§ REQUIREMENT
Could you reproduce the lines below from the one with "KESTENBAUM: (Laughter). I" through the one with "KESTENBAUM: OK, last"? Keep both ends and add nothing.

Segment Start: RECORDS SHOWN

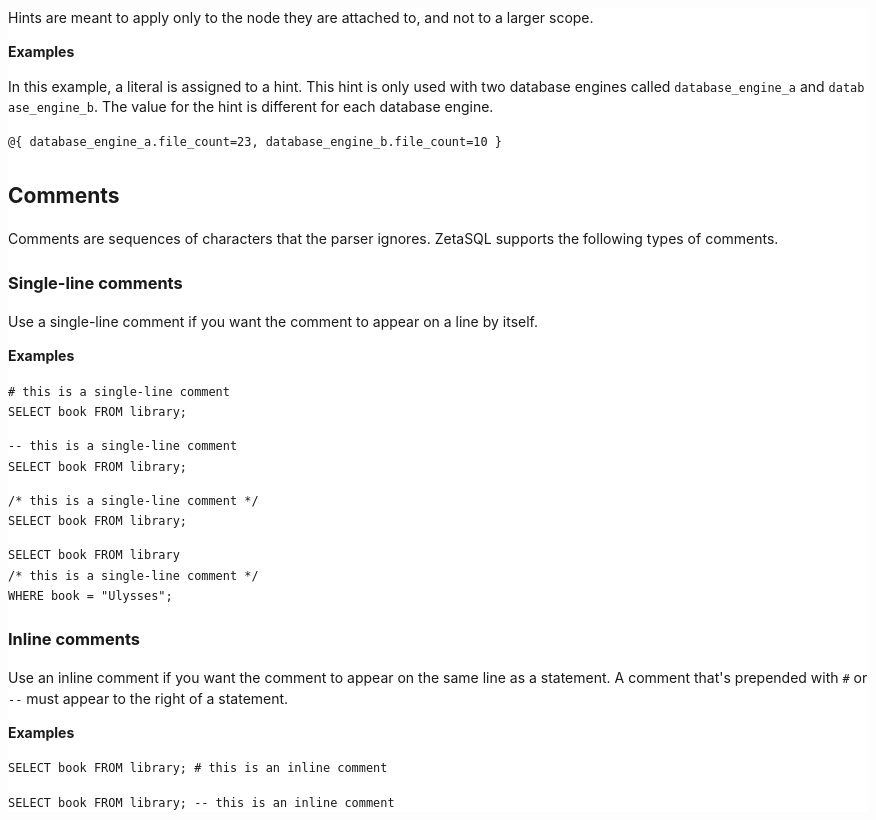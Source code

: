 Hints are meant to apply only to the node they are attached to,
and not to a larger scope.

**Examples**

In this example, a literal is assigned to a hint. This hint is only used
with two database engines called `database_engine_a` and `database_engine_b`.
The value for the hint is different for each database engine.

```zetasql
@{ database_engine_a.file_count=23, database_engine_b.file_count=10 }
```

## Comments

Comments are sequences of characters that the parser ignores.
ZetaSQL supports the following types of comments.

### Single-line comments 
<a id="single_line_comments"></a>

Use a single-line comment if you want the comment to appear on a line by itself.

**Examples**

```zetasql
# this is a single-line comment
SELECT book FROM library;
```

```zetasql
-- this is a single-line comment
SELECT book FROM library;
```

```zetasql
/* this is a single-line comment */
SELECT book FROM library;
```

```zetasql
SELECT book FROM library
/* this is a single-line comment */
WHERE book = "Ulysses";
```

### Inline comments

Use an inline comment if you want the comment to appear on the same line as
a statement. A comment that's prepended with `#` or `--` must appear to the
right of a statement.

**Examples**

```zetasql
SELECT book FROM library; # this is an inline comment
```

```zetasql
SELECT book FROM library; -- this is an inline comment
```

Segment End: RECORDS SHOWN
Segment Start: RECORDS SHOWN

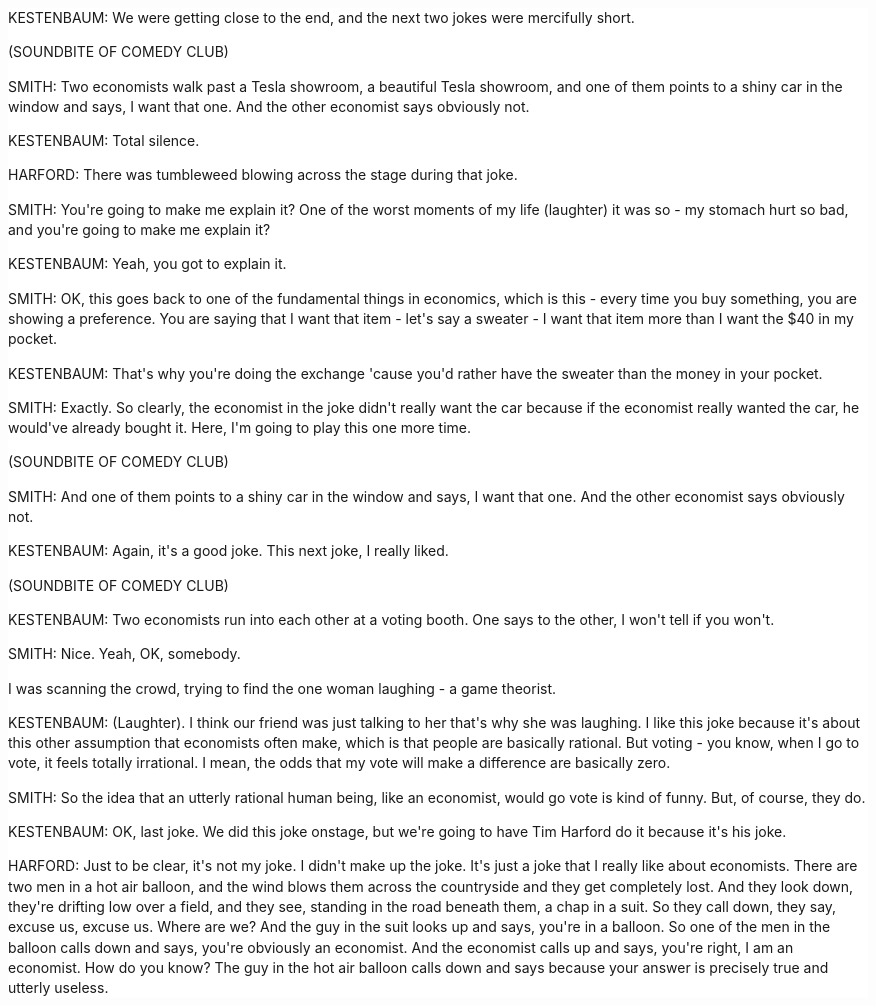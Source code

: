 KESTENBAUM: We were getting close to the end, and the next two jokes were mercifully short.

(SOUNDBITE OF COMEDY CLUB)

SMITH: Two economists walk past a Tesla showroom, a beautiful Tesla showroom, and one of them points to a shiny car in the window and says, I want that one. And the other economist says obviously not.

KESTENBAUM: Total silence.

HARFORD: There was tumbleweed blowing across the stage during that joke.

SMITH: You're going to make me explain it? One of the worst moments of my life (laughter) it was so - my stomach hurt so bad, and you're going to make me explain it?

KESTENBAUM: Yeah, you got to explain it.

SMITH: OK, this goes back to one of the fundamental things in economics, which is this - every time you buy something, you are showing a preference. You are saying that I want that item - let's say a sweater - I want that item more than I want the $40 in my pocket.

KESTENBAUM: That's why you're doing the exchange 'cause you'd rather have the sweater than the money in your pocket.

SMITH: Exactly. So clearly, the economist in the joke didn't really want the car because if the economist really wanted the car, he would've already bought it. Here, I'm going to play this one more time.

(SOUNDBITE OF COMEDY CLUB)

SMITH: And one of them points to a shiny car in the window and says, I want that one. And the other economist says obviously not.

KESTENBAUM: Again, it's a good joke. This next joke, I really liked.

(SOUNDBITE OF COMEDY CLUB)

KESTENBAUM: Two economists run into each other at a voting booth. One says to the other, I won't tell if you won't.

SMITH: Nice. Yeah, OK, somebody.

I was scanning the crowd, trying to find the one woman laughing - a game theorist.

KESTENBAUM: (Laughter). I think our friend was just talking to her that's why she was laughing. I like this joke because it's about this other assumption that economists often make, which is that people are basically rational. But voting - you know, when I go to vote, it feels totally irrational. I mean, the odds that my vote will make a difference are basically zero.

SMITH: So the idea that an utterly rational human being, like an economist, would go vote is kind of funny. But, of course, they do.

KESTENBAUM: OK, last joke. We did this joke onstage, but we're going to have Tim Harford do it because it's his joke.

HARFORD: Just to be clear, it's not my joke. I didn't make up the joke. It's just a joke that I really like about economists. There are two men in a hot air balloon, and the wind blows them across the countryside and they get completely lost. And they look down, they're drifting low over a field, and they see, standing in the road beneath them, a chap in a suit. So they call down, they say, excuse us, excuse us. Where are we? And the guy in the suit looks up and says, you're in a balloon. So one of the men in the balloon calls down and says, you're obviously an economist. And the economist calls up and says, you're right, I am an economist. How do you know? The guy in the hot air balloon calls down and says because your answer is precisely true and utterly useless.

Segment End: RECORDS SHOWN

§ RESPONSE TO THIS TASK
KESTENBAUM: (Laughter). I think our friend was just talking to her that's why she was laughing. I like this joke because it's about this other assumption that economists often make, which is that people are basically rational. But voting - you know, when I go to vote, it feels totally irrational. I mean, the odds that my vote will make a difference are basically zero.

SMITH: So the idea that an utterly rational human being, like an economist, would go vote is kind of funny. But, of course, they do.

KESTENBAUM: OK, last joke. We did this joke onstage, but we're going to have Tim Harford do it because it's his joke.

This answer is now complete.